No two people experiencing the same event will react in the same way. Each will experience their own spectrum of emotions and thoughts. Just like how all our bodies are unique, so too are the range and levels of hormones that are secreted and central nervous system's activity in response to the experience.
These reactions are unique to us and our sense of self is related to how we react to these things.
So when a client comes to me for help with their past, it's my duty to establish as good a working relationship with them as a personality and, most importantly, their body. So we'll talk about the past in the consultation, but what can happen during the bodywork session can be a surprise to some of my clients.
Rather than relieving the imprint of the past, rather than trying to hone in on the 'stuck' emotion, behavioural pattern or memory in order to work with it, what ends up happening - and this is beyond my control - is that the session becomes about helping the client with what's coming up in their future.
To be clear, this is something that can be sensed through touch. Working with the past can and does happen. But this article is about those times when it doesn't. When the client's future direction is what comes to the fore, despite the past being the main theme of the consultation.
The reason for this is twofold. Firstly, what's happening in their lives now and the direction their lives are taking is intricately related to the past. So whilst the conscious desire may be to work on a past issue, what ends up happening is that the session affirms their vision, their dream for their future. In doing so, they are encouraged in a direction that helps them to free themselves from the hangover of the past.

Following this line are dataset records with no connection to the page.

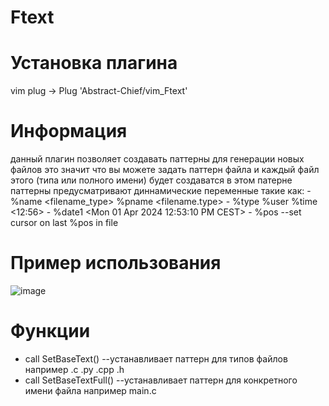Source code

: # Ftext
# Установка плагина
   vim plug -> Plug 'Abstract-Chief/vim_Ftext'
# Информация
  данный плагин позволяет создавать паттерны для генерации новых файлов
  это значит что вы можете задать паттерн файла и каждый файл этого (типа или полного имени) будет создаватся в этом патерне
  паттерны предусматривают диннамические переменные такие как: 
                    - %name <filename_type>  %pname <filename.type>
                    - %type <type> %user <username> %time <12:56>
                    - %date1 <Mon 01 Apr 2024 12:53:10 PM CEST>
                    - %pos --set cursor on last %pos in file
# Пример использования 
  ![image](https://github.com/Abstract-Chief/vim_Ftext/assets/92479577/d5daea8d-b677-41f6-b825-32c7c8e83f99)

# Функции
  - call SetBaseText() --устанавливает паттерн для типов файлов например .c .py .cpp .h
  - call SetBaseTextFull() --устанавливает паттерн для конкретного имени файла например main.c 
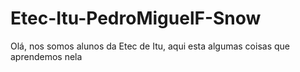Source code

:# Etec-Itu-PedroMiguelF-Snow
Olá, nos somos alunos da Etec de Itu, aqui esta algumas coisas que aprendemos nela
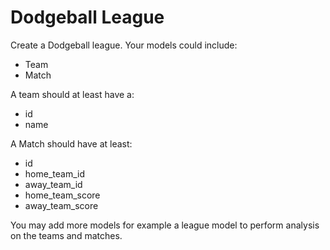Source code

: # Dodgeball League

Create a Dodgeball league. Your models could include:

- Team
- Match

A team should at least have a:

- id
- name

A Match should have at least:

- id
- home_team_id
- away_team_id
- home_team_score
- away_team_score

You may add more models for example a league model to perform analysis on the teams and matches.

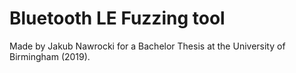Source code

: # Bluetooth LE Fuzzing tool
Made by Jakub Nawrocki for a Bachelor Thesis at the University of Birmingham (2019).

Secondly, it acts as a counterbalance and safety measure to the blaming that can develop. It's easy to end up blaming the past (and others) for who we are now. "My mother never showed me any love so I seek relationships where I am mothered, " or "It's his fault that I am so angry," or whatever it may be. Whilst resentment and blame in this context are usually easy to spot in others, and sometimes ourselves, what's less easy to spot is the distinction between healthy analysis of ourselves and less healthy versions thereof. Ruminating about our past experiences can stop us living the life that we have been gifted and can stop us moving forward toward new potentials.
Both of these are two sides of the same coin. They empower a client to become unstuck. To be freer and easier within themselves so they can take their lives forward in a direction that leads to greater satisfaction, happiness and inner growth.
And ultimately, past and future are two sides of the same coin. They are means by which we relate to the present moment. And it's only in the present moment that our imaginings of the future be made manifest, or that the past can be brought to the surface for healing. And it's only in the present moment that I can work with my clients. I can't travel back in time, nor can I show them their future. All I can do is to work with them, just as they are presented to me, and do my utmost to create the conditions where the best possible outcome arises.